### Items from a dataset
━━━━━━━━

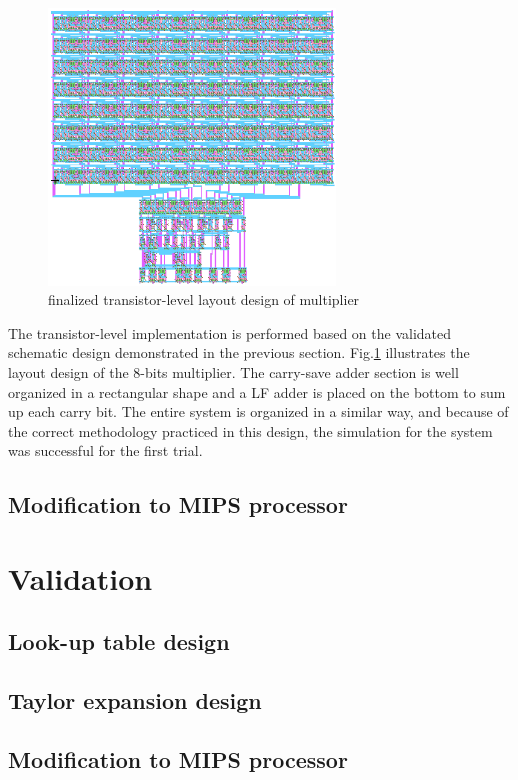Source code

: \documentclass[10pt,journal]{IEEEtran}
\begin{document}
\begin{figure}[h]
\centering
\includegraphics[width=3in]{finalized_transistor_design.png}
\caption{finalized transistor-level layout design of multiplier}
\label{finalized_transistor_design}
\end{figure}


The transistor-level implementation is performed based on the validated schematic design demonstrated in the previous section. Fig.\ref{finalized_transistor_design} illustrates the layout design of the 8-bits multiplier. The carry-save adder section is well organized in a rectangular shape and a LF adder is placed on the bottom to sum up each carry bit. The entire system is organized in a similar way, and because of the correct methodology practiced in this design, the simulation for the system was successful for the first trial.

\subsection{Modification to MIPS processor}

\section{Validation}

	\subsection{Look-up table design}
	\subsection{Taylor expansion design}
	\subsection{Modification to MIPS processor}
\end{document}
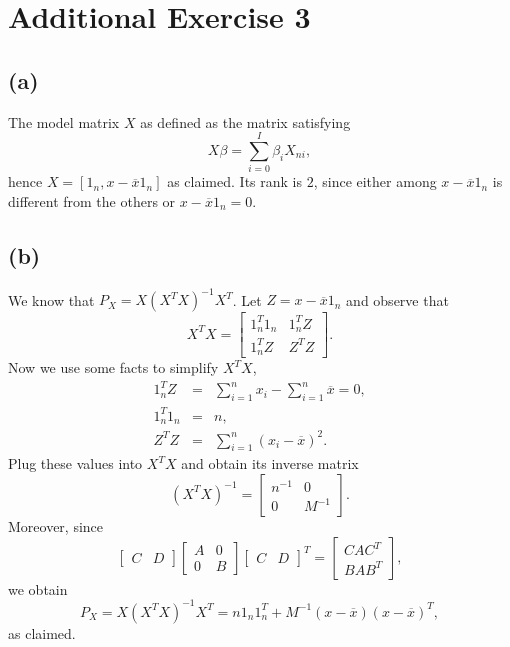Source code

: \section*{Additional Exercise 3}

\subsection*{(a)}
The model matrix $X$ as defined as the matrix satisfying 
\[
X\beta=\sum_{i=0}^{I}\beta_{i}X_{ni},
\]
hence $X=[1_{n},x-\overline{x}1_{n}]$ as claimed. Its rank is $2$,
since either among $x-\overline{x}1_{n}$ is different from the others
or $x-\overline{x}1_{n}=0$.

\subsection*{(b)}
We know that $P_{X}=X(X^{T}X)^{-1}X^{T}$. Let $Z=x-\overline{x}1_{n}$
and observe that 
\[
X^{T}X=\left[\begin{array}{cc}
1_{n}^{T}1_{n} & 1_{n}^{T}Z\\
1_{n}^{T}Z & Z^{T}Z
\end{array}\right].
\]
Now we use some facts to simplify $X^{T}X$,
\begin{eqnarray*}
1_{n}^{T}Z & = & \sum_{i=1}^{n}x_{i}-\sum_{i=1}^{n}\overline{x}=0,\\
1_{n}^{T}1_{n} & = & n,\\
Z^{T}Z & = & \sum_{i=1}^{n}(x_{i}-\overline{x})^{2}.
\end{eqnarray*}
Plug these values into $X^{T}X$ and obtain its inverse matrix
\[
(X^{T}X)^{-1}=\left[\begin{array}{cc}
n^{-1} & 0\\
0 & M^{-1}
\end{array}\right].
\]
Moreover, since 
\[
\left[\begin{array}{cc}
C & D\end{array}\right]\left[\begin{array}{cc}
A & 0\\
0 & B
\end{array}\right]\left[\begin{array}{cc}
C & D\end{array}\right]^{T}=\left[\begin{array}{c}
CAC^{T}\\
BAB^{T}
\end{array}\right],
\]
we obtain
\[
P_{X}=X(X^{T}X)^{-1}X^{T}=n1_{n}1_{n}^{T}+M^{-1}(x-\overline{x})(x-\overline{x})^{T},
\]
as claimed.

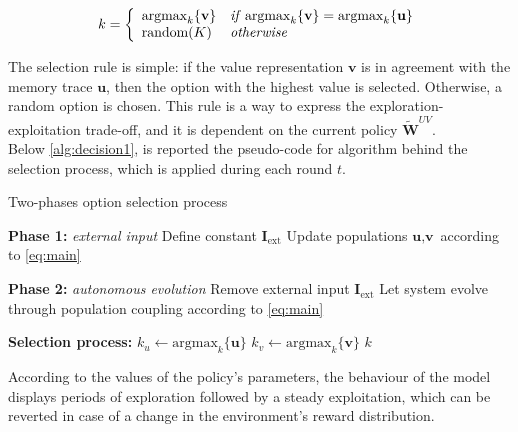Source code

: \begin{equation*}
    k =
    \left\{
        \begin{array}{ll}
            \text{argmax}_{k}\{\textbf{v}\} & \text{\textit{if}}\; \text{argmax}_{k} \{\textbf{v}\} = \text{argmax}_{k} \{\textbf{u}\} \\
            \text{random}(K) & \text{\textit{otherwise}}
        \end{array}
    \right.
\end{equation*}

\noindent The selection rule is simple: if the value representation $\textbf{v}$ is in agreement with the memory trace $\textbf{u}$, then the option with the highest value is selected. Otherwise, a random option is chosen.
This rule is a way to express the exploration-exploitation trade-off, and it is dependent on the current policy $\tilde{\textbf{W}}^{UV}$. \\ Below \ref{alg:decision1}, is reported the pseudo-code for algorithm behind the selection process, which is applied during each round $t$.

\begin{algorithm}[ht]
\caption{Two-phases option selection process}
\label{alg:decision}
\SetAlgoLined
{}


\textbf{Phase 1:} \textit{external input} 
Define constant $\textbf{I}_{\text{ext}}$\;
Update populations $\textbf{u}, \textbf{v}$ according to \ref{eq:main}\;

\textbf{Phase 2:} \textit{autonomous evolution} 
Remove external input $\textbf{I}_{\text{ext}}$\;
Let system evolve through population coupling according to \ref{eq:main}\;

\textbf{Selection process:}\;
$k_{u} \gets \text{argmax}_{k}\{\textbf{u}\}$\;
$k_{v} \gets \text{argmax}_{k}\{\textbf{v}\}$\;
\Return $k$
\end{algorithm}\label{alg:decision1}

\noindent According to the values of the policy's parameters, the behaviour of the model displays periods of exploration followed by a steady exploitation, which can be reverted in case of a change in the environment's reward distribution.

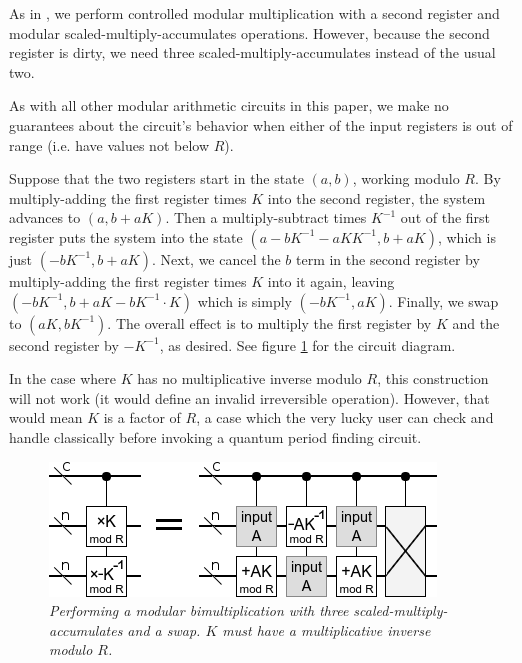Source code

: \documentclass[twocolumn]{article}
\begin{document}
As in \cite{beauregard2003}, we perform controlled modular multiplication with a second register and modular scaled-multiply-accumulates operations.
However, because the second register is dirty, we need three scaled-multiply-accumulates instead of the usual two.

As with all other modular arithmetic circuits in this paper, we make no guarantees about the circuit's behavior when either of the input registers is out of range (i.e. have values not below $R$).

Suppose that the two registers start in the state $(a, b)$, working modulo $R$.
By multiply-adding the first register times $K$ into the second register, the system advances to $(a, b+aK)$.
Then a multiply-subtract times $K^{-1}$ out of the first register puts the system into the state $(a-bK^{-1}-aKK^{-1}, b+aK)$, which is just $(-bK^{-1}, b+aK)$.
Next, we cancel the $b$ term in the second register by multiply-adding the first register times $K$ into it again, leaving $(-bK^{-1}, b+aK-bK^{-1} \cdot K)$ which is simply $(-bK^{-1}, aK)$.
Finally, we swap to $(aK, bK^{-1})$.
The overall effect is to multiply the first register by $K$ and the second register by $-K^{-1}$, as desired.
See figure \ref{fig:controlled-modular-multiply} for the circuit diagram.

In the case where $K$ has no multiplicative inverse modulo $R$, this construction will not work (it would define an invalid irreversible operation).
However, that would mean $K$ is a factor of $R$, a case which the very lucky user can check and handle classically before invoking a quantum period finding circuit.

\begin{figure}
  \centering
  \includegraphics[width=\linewidth]{assets/controlled-modular-multiply.png}
  \caption{\em
    Performing a modular bimultiplication with three scaled-multiply-accumulates and a swap.
    $K$ must have a multiplicative inverse modulo $R$.
  }
  \label{fig:controlled-modular-multiply}
\end{figure}
\end{document}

━━━━━━━━

### What is required
Report each line of the records that holds the word "values".

### Answer section
Plug these values into $X^{T}X$ and obtain its inverse matrix
\noindent According to the values of the policy's parameters, the behaviour of the model displays periods of exploration followed by a steady exploitation, which can be reverted in case of a change in the environment's reward distribution.
As with all other modular arithmetic circuits in this paper, we make no guarantees about the circuit's behavior when either of the input registers is out of range (i.e. have values not below $R$).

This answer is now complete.